Ann's marriage to a man significantly older than her is fraught with problems. He believes buying her a car and giving her a nice house is enough to satisfy her, and Ann spends her days between swimming in the pool and her kitchen. Treated like a little girl by her husband, listening at his feet as he describes his day, it's no surprise that Ann is desperate for male attention, especially sex; many scenes have her lounging on her back or placed in other vaguely sexual positions, tricking both the audience into questioning its intent and placing Ann in the position of instigator to her own pleasure. Duke's arrival fans the flames of her simmering passions, leading to a multitude of associations with the title "private property" that's both feminist and misogynist.
The new 4K restoration, mostly recently screened at TCM, looks fantastic. Because this is a low-budget film it's remarkable how little grain is shown, and how the haze is brilliantly rendered.

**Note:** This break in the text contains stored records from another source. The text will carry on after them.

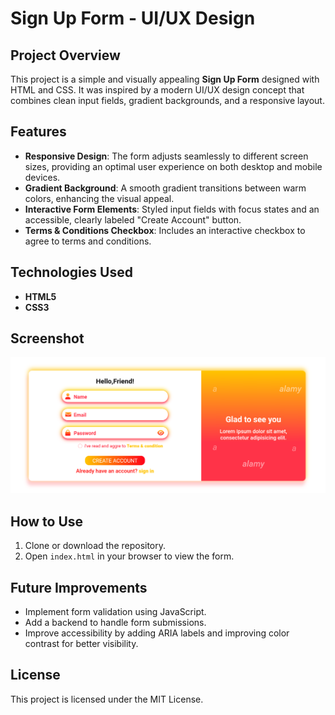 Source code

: # Sign Up Form - UI/UX Design

## Project Overview
This project is a simple and visually appealing **Sign Up Form** designed with HTML and CSS. It was inspired by a modern UI/UX design concept that combines clean input fields, gradient backgrounds, and a responsive layout.

## Features
- **Responsive Design**: The form adjusts seamlessly to different screen sizes, providing an optimal user experience on both desktop and mobile devices.
- **Gradient Background**: A smooth gradient transitions between warm colors, enhancing the visual appeal.
- **Interactive Form Elements**: Styled input fields with focus states and an accessible, clearly labeled "Create Account" button.
- **Terms & Conditions Checkbox**: Includes an interactive checkbox to agree to terms and conditions.

## Technologies Used
- **HTML5**
- **CSS3**

## Screenshot
![Sign Up Form](screenshot.png)

## How to Use
1. Clone or download the repository.
2. Open `index.html` in your browser to view the form.

## Future Improvements
- Implement form validation using JavaScript.
- Add a backend to handle form submissions.
- Improve accessibility by adding ARIA labels and improving color contrast for better visibility.

## License
This project is licensed under the MIT License.


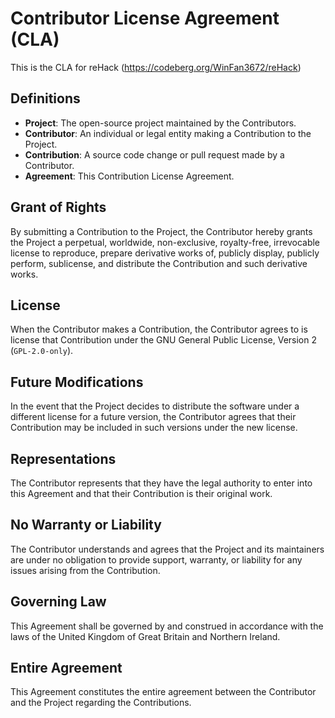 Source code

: # Contributor License Agreement (CLA)
This is the CLA for reHack (https://codeberg.org/WinFan3672/reHack)
## Definitions
* **Project**: The open-source project maintained by the Contributors.
* **Contributor**: An individual or legal entity making a Contribution to the Project.
* **Contribution**: A source code change or pull request made by a Contributor.
* **Agreement**: This Contribution License Agreement.

## Grant of Rights
By submitting a Contribution to the Project, the Contributor hereby grants the Project a perpetual, worldwide, non-exclusive, royalty-free, irrevocable license to reproduce, prepare derivative works of, publicly display, publicly perform, sublicense, and distribute the Contribution and such derivative works.

## License
When the Contributor makes a Contribution, the Contributor agrees to is license that Contribution under the GNU General Public License, Version 2 (`GPL-2.0-only`). 

## Future Modifications
In the event that the Project decides to distribute the software under a different license for a future version, the Contributor agrees that their Contribution may be included in such versions under the new license.

## Representations
The Contributor represents that they have the legal authority to enter into this Agreement and that their Contribution is their original work.

## No Warranty or Liability
The Contributor understands and agrees that the Project and its maintainers are under no obligation to provide support, warranty, or liability for any issues arising from the Contribution.

## Governing Law
This Agreement shall be governed by and construed in accordance with the laws of the United Kingdom of Great Britain and Northern Ireland.

## Entire Agreement
This Agreement constitutes the entire agreement between the Contributor and the Project regarding the Contributions.

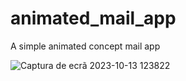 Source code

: # animated_mail_app

A simple animated concept mail app

![Captura de ecrã 2023-10-13 123822](https://github.com/matiasdev30/animated_mail_app/assets/50122963/6a4d3750-c93b-44a0-bb04-e95c9845d4a5)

Private Property marks Hollywood's entry into the dark and gritty realism that would come to encapsulate the decade. With the rise of Vietnam questions revolving are masculinity are asked, as well as what definese private property in a marriage or relationship, things the Hollywood dream factory wasn't even thinking to ask. This is a hidden gem that's a welcome addition into the pantheon of independent cinema.
Private Property opens July 1 at The Film Society of Lincoln Centre in NY and on July 7 in LA at the Aero. The film is screening as part of a Warren Oates retrospective in both cities.